─── MATERIALS PROVIDED

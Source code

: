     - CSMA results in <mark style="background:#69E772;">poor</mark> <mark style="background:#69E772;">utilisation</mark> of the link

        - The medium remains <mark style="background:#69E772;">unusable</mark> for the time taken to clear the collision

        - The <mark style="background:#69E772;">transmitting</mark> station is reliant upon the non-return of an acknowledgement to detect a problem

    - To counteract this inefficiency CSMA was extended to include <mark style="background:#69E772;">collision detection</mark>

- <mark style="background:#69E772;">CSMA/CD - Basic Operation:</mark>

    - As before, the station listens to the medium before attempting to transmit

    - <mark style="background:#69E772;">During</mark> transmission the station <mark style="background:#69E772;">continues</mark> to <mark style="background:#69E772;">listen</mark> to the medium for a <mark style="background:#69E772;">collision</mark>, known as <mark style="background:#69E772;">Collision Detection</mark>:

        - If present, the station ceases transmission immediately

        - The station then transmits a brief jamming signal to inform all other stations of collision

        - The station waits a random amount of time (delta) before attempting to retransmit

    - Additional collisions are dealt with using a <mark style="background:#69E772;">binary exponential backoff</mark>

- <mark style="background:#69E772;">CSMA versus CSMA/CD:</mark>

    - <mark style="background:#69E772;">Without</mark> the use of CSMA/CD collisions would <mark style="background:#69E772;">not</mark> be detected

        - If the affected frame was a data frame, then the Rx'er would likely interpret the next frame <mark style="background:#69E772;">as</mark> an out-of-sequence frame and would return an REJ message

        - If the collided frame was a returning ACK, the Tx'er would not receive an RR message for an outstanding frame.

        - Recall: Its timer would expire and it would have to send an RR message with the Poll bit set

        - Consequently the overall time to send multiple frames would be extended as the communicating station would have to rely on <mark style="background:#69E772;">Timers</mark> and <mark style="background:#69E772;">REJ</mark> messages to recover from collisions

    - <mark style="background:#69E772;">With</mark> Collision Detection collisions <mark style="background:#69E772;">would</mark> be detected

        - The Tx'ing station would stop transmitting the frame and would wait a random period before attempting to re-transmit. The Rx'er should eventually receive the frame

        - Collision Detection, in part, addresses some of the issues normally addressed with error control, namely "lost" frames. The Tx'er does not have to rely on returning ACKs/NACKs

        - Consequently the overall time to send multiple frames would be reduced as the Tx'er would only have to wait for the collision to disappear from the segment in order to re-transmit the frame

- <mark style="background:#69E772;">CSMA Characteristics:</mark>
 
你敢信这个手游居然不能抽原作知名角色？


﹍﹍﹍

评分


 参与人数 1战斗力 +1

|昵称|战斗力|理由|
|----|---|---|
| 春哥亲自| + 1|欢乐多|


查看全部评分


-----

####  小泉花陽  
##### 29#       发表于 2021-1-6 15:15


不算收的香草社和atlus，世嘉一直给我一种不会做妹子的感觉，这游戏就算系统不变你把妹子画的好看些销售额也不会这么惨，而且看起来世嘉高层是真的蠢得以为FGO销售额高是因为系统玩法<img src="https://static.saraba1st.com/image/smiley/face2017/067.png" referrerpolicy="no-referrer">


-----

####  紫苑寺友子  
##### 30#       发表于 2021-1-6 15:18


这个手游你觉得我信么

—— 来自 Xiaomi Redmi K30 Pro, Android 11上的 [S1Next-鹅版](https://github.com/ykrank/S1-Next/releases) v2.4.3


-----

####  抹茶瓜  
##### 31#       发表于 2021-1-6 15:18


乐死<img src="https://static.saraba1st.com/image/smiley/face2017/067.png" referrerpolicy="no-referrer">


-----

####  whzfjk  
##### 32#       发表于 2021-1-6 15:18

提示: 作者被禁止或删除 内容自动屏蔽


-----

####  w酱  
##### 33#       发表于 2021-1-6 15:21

──────

▶ [GOAL OF THE EXERCISE]
Determine which lines above include the word "https", and report those lines in full.

▶ [ANSWER SECTION]
不算收的香草社和atlus，世嘉一直给我一种不会做妹子的感觉，这游戏就算系统不变你把妹子画的好看些销售额也不会这么惨，而且看起来世嘉高层是真的蠢得以为FGO销售额高是因为系统玩法<img src="https://static.saraba1st.com/image/smiley/face2017/067.png" referrerpolicy="no-referrer">
—— 来自 Xiaomi Redmi K30 Pro, Android 11上的 [S1Next-鹅版](https://github.com/ykrank/S1-Next/releases) v2.4.3
乐死<img src="https://static.saraba1st.com/image/smiley/face2017/067.png" referrerpolicy="no-referrer">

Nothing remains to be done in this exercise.